What types of speech are not protected by the First Amendment AP Gov?
Libel, obscenity, fighting words, and commercial speech, which are not entitled to constitutional protection in all circumstances.
What are examples of protected speech?
Eichman), the Court struck down government bans on “flag desecration.” Other examples of protected symbolic speech include works of art, T-shirt slogans, political buttons, music lyrics and theatrical performances. Government can limit some protected speech by imposing “time, place and manner” restrictions.
Why is political speech the most protected?
Political speech, being the most protected form of speech under the First Amendment, warrants the highest level of scrutiny against the laws that regulate it. … In these decisions, the court did not deviate from the established-by-common-law approach to political speech protection.
Does freedom of speech mean you can say anything?
The 1st Amendment to the United States Constitution has been interpreted to mean that you are free to say whatever you want and you are even free to not say anything at all.

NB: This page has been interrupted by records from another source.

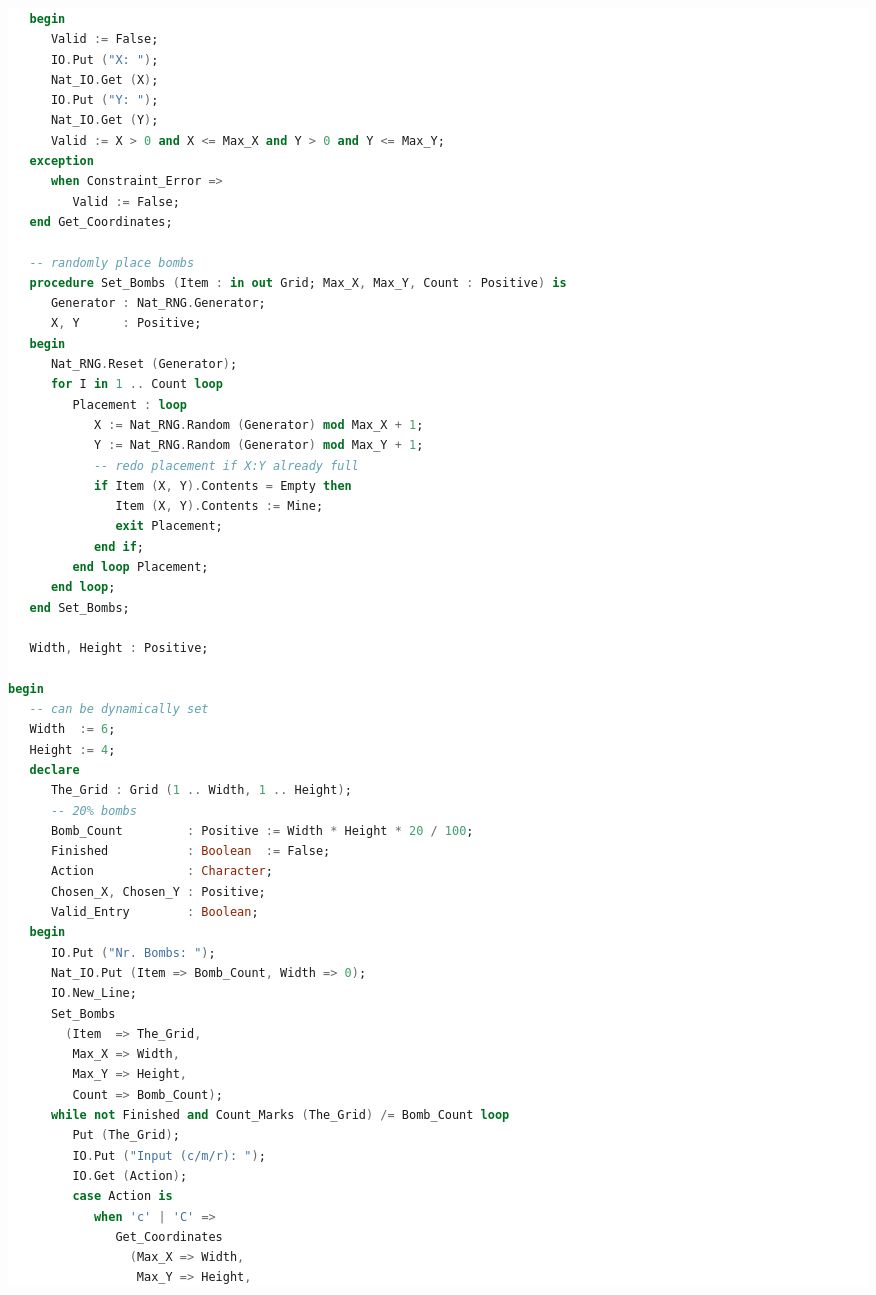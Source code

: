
 ```Ada
   begin
      Valid := False;
      IO.Put ("X: ");
      Nat_IO.Get (X);
      IO.Put ("Y: ");
      Nat_IO.Get (Y);
      Valid := X > 0 and X <= Max_X and Y > 0 and Y <= Max_Y;
   exception
      when Constraint_Error =>
         Valid := False;
   end Get_Coordinates;

   -- randomly place bombs
   procedure Set_Bombs (Item : in out Grid; Max_X, Max_Y, Count : Positive) is
      Generator : Nat_RNG.Generator;
      X, Y      : Positive;
   begin
      Nat_RNG.Reset (Generator);
      for I in 1 .. Count loop
         Placement : loop
            X := Nat_RNG.Random (Generator) mod Max_X + 1;
            Y := Nat_RNG.Random (Generator) mod Max_Y + 1;
            -- redo placement if X:Y already full
            if Item (X, Y).Contents = Empty then
               Item (X, Y).Contents := Mine;
               exit Placement;
            end if;
         end loop Placement;
      end loop;
   end Set_Bombs;

   Width, Height : Positive;

begin
   -- can be dynamically set
   Width  := 6;
   Height := 4;
   declare
      The_Grid : Grid (1 .. Width, 1 .. Height);
      -- 20% bombs
      Bomb_Count         : Positive := Width * Height * 20 / 100;
      Finished           : Boolean  := False;
      Action             : Character;
      Chosen_X, Chosen_Y : Positive;
      Valid_Entry        : Boolean;
   begin
      IO.Put ("Nr. Bombs: ");
      Nat_IO.Put (Item => Bomb_Count, Width => 0);
      IO.New_Line;
      Set_Bombs
        (Item  => The_Grid,
         Max_X => Width,
         Max_Y => Height,
         Count => Bomb_Count);
      while not Finished and Count_Marks (The_Grid) /= Bomb_Count loop
         Put (The_Grid);
         IO.Put ("Input (c/m/r): ");
         IO.Get (Action);
         case Action is
            when 'c' | 'C' =>
               Get_Coordinates
                 (Max_X => Width,
                  Max_Y => Height,
```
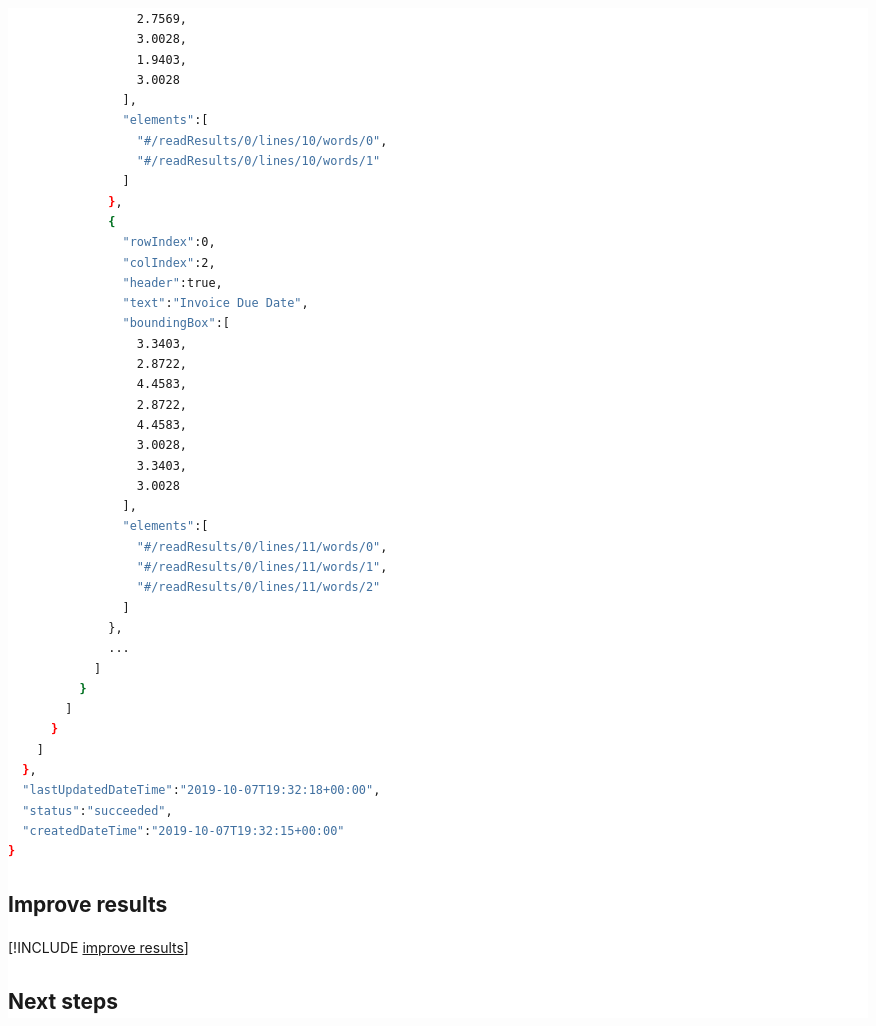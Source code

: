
```bash
                  2.7569,
                  3.0028,
                  1.9403,
                  3.0028
                ],
                "elements":[ 
                  "#/readResults/0/lines/10/words/0",
                  "#/readResults/0/lines/10/words/1"
                ]
              },
              { 
                "rowIndex":0,
                "colIndex":2,
                "header":true,
                "text":"Invoice Due Date",
                "boundingBox":[ 
                  3.3403,
                  2.8722,
                  4.4583,
                  2.8722,
                  4.4583,
                  3.0028,
                  3.3403,
                  3.0028
                ],
                "elements":[ 
                  "#/readResults/0/lines/11/words/0",
                  "#/readResults/0/lines/11/words/1",
                  "#/readResults/0/lines/11/words/2"
                ]
              },
              ...
            ]
          }
        ]
      }
    ]
  },
  "lastUpdatedDateTime":"2019-10-07T19:32:18+00:00",
  "status":"succeeded",
  "createdDateTime":"2019-10-07T19:32:15+00:00"
}
```

## Improve results

[!INCLUDE [improve results](../includes/improve-results-unlabeled.md)]

## Next steps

What is the current test for restricting speech?
The Brandenburg test was established in Brandenburg v. Ohio, 395 US 444 (1969), to determine when inflammatory speech intending to advocate illegal action can be restricted.
Is obscenity protected by the First Amendment?
Obscenity is not protected under First Amendment rights to free speech, and violations of federal obscenity laws are criminal offenses. The U.S. courts use a three-pronged test, commonly referred to as the Miller test, to determine if given material is obscene.
What is the current test limiting free speech?
The Spence Test is a test used in First Amendment cases to determine whether forms of expressive conduct are “expressive” enough to warrant First Amendment protection. The test derives from the U.S. Supreme Court decision bearing its name, Spence v. Washington (1974).